Check each line of the records below for the word "POST" and copy those where it appears.
*** THE DATA Section Begins ***
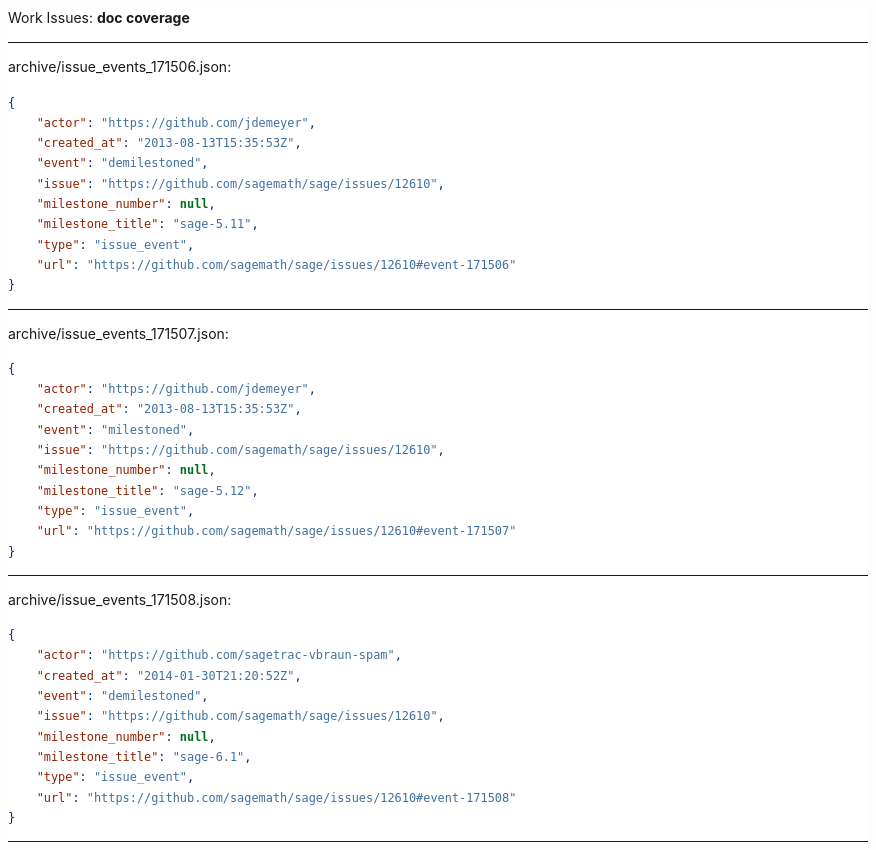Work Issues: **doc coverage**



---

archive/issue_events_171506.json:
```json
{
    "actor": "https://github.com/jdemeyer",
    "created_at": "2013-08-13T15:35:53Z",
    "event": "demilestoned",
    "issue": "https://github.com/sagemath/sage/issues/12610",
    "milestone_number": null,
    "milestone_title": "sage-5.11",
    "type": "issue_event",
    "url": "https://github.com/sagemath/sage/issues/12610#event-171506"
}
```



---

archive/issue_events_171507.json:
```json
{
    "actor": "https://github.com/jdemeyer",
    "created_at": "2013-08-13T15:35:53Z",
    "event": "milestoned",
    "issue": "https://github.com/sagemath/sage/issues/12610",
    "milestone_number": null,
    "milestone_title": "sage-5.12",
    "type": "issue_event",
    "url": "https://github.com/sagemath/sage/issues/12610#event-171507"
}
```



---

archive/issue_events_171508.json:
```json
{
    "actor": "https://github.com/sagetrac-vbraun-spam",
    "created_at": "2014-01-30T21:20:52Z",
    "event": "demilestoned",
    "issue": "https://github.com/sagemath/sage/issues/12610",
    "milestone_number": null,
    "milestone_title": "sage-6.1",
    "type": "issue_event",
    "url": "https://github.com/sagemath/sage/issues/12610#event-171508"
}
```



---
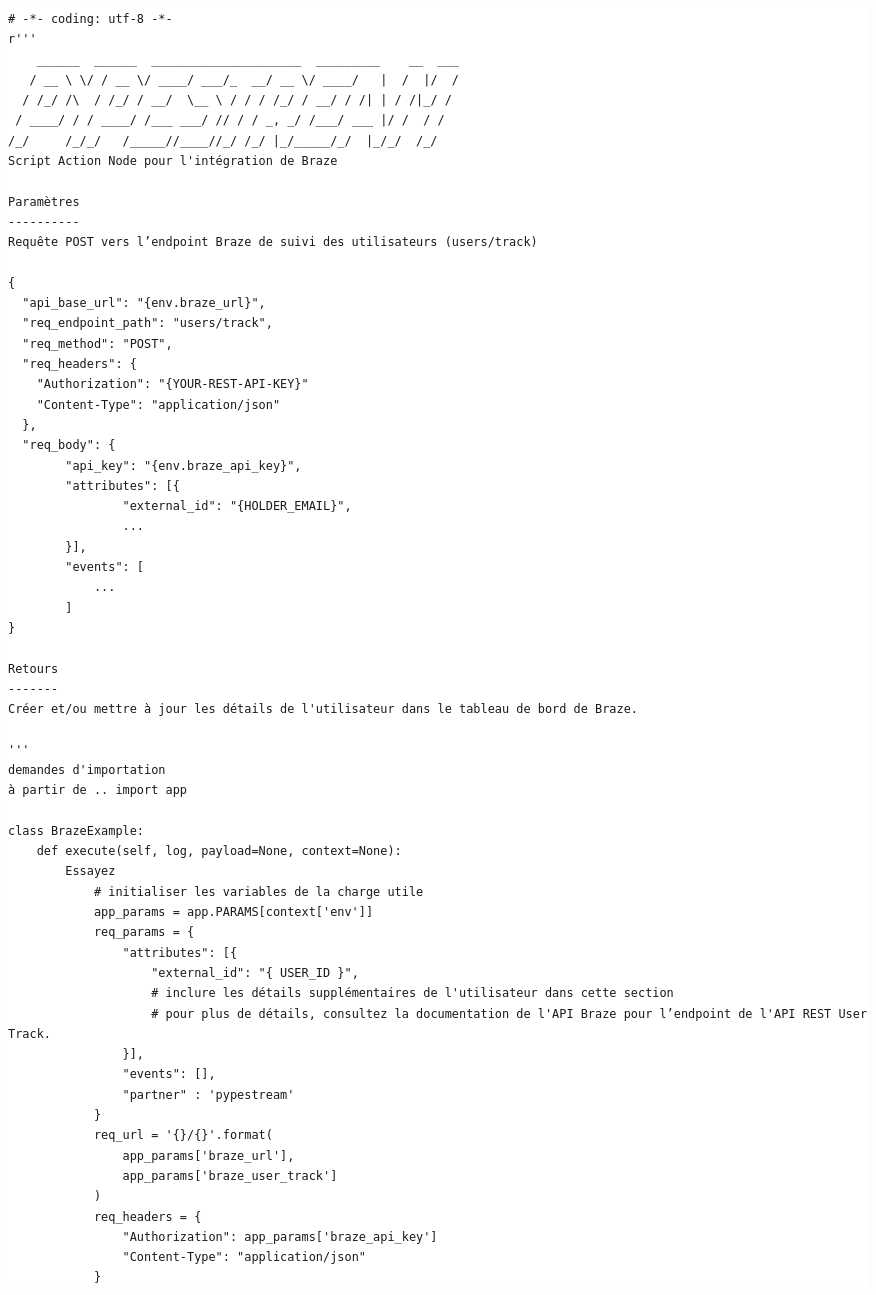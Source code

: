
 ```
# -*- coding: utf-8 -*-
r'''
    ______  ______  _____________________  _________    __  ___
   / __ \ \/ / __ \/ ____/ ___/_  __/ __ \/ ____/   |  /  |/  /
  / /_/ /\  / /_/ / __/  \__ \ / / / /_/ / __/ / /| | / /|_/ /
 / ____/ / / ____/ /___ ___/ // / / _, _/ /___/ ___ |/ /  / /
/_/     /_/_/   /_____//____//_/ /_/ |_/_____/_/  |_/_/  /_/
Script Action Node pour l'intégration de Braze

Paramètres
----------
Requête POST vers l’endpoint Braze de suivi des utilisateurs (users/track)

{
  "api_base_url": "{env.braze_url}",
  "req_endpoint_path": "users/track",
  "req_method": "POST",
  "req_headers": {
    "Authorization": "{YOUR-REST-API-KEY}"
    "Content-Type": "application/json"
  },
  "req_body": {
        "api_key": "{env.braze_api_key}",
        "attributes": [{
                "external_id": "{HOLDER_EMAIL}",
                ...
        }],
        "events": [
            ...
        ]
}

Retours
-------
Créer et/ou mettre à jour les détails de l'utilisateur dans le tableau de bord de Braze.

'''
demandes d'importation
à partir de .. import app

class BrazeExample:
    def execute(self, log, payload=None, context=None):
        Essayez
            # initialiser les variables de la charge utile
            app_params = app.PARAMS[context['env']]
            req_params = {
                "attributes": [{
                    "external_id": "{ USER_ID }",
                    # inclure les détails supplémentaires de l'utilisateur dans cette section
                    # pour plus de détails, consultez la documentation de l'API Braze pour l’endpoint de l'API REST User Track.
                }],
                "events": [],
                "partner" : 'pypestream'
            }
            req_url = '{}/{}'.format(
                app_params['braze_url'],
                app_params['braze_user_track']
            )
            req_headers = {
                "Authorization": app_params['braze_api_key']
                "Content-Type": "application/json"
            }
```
*** THE DATA Section Ends ***
■ TASK ANSWER:
Requête POST vers l’endpoint Braze de suivi des utilisateurs (users/track)
  "req_method": "POST",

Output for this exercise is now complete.